EXERCISE: Exact copy, pictures excluded: output the lines from the opening of the entries through the line bearing "## 6. Narzędzia do testowania".

[Rendered images with source text]
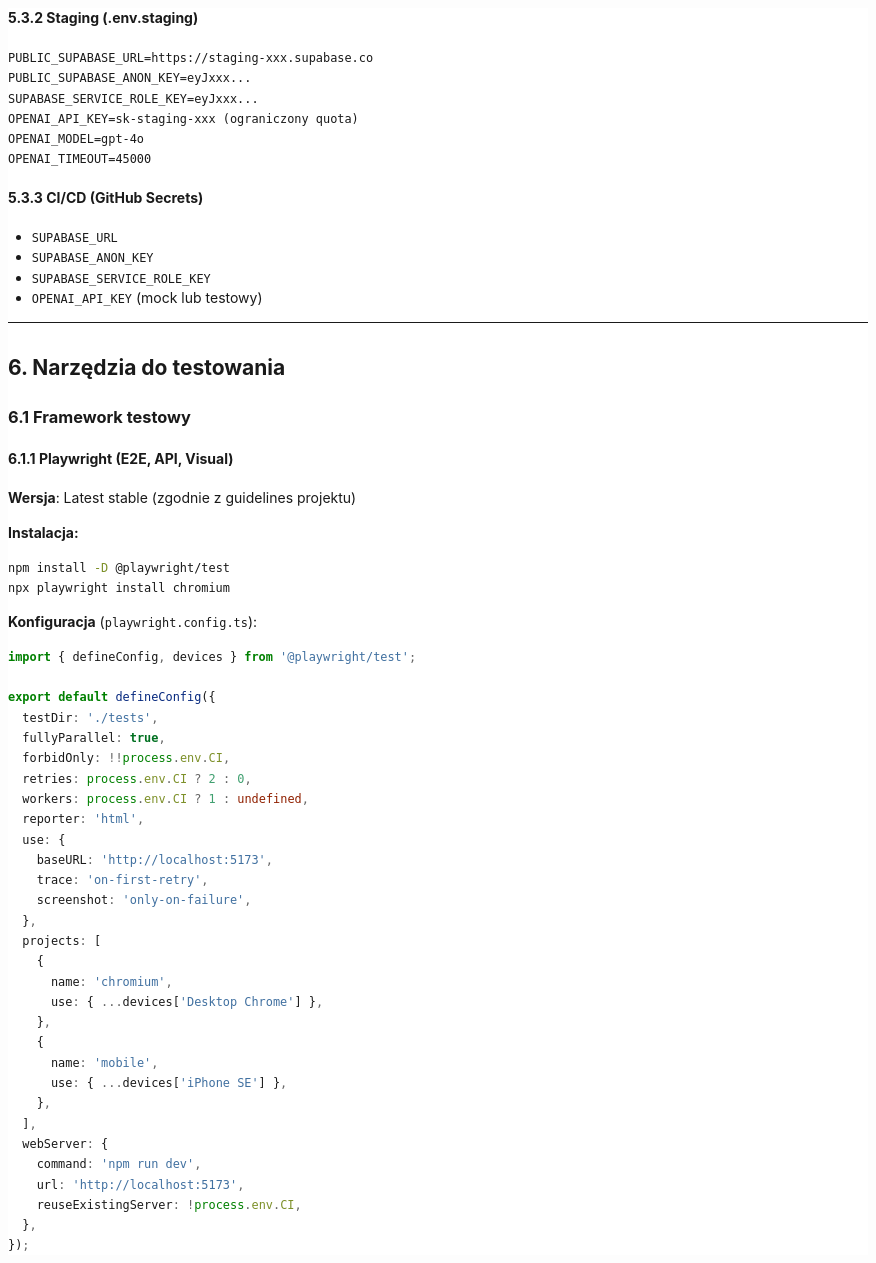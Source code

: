 #### 5.3.2 Staging (.env.staging)
```env
PUBLIC_SUPABASE_URL=https://staging-xxx.supabase.co
PUBLIC_SUPABASE_ANON_KEY=eyJxxx...
SUPABASE_SERVICE_ROLE_KEY=eyJxxx...
OPENAI_API_KEY=sk-staging-xxx (ograniczony quota)
OPENAI_MODEL=gpt-4o
OPENAI_TIMEOUT=45000
```

#### 5.3.3 CI/CD (GitHub Secrets)
- `SUPABASE_URL`
- `SUPABASE_ANON_KEY`
- `SUPABASE_SERVICE_ROLE_KEY`
- `OPENAI_API_KEY` (mock lub testowy)

---

## 6. Narzędzia do testowania

### 6.1 Framework testowy

#### 6.1.1 Playwright (E2E, API, Visual)
**Wersja**: Latest stable (zgodnie z guidelines projektu)

**Instalacja:**
```bash
npm install -D @playwright/test
npx playwright install chromium
```

**Konfiguracja** (`playwright.config.ts`):
```typescript
import { defineConfig, devices } from '@playwright/test';

export default defineConfig({
  testDir: './tests',
  fullyParallel: true,
  forbidOnly: !!process.env.CI,
  retries: process.env.CI ? 2 : 0,
  workers: process.env.CI ? 1 : undefined,
  reporter: 'html',
  use: {
    baseURL: 'http://localhost:5173',
    trace: 'on-first-retry',
    screenshot: 'only-on-failure',
  },
  projects: [
    {
      name: 'chromium',
      use: { ...devices['Desktop Chrome'] },
    },
    {
      name: 'mobile',
      use: { ...devices['iPhone SE'] },
    },
  ],
  webServer: {
    command: 'npm run dev',
    url: 'http://localhost:5173',
    reuseExistingServer: !process.env.CI,
  },
});
```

FINISHED TASK:
Source code

: #### 5.3.2 Staging (.env.staging)
```env
PUBLIC_SUPABASE_URL=https://staging-xxx.supabase.co
PUBLIC_SUPABASE_ANON_KEY=eyJxxx...
SUPABASE_SERVICE_ROLE_KEY=eyJxxx...
OPENAI_API_KEY=sk-staging-xxx (ograniczony quota)
OPENAI_MODEL=gpt-4o
OPENAI_TIMEOUT=45000
```

#### 5.3.3 CI/CD (GitHub Secrets)
- `SUPABASE_URL`
- `SUPABASE_ANON_KEY`
- `SUPABASE_SERVICE_ROLE_KEY`
- `OPENAI_API_KEY` (mock lub testowy)

---

## 6. Narzędzia do testowania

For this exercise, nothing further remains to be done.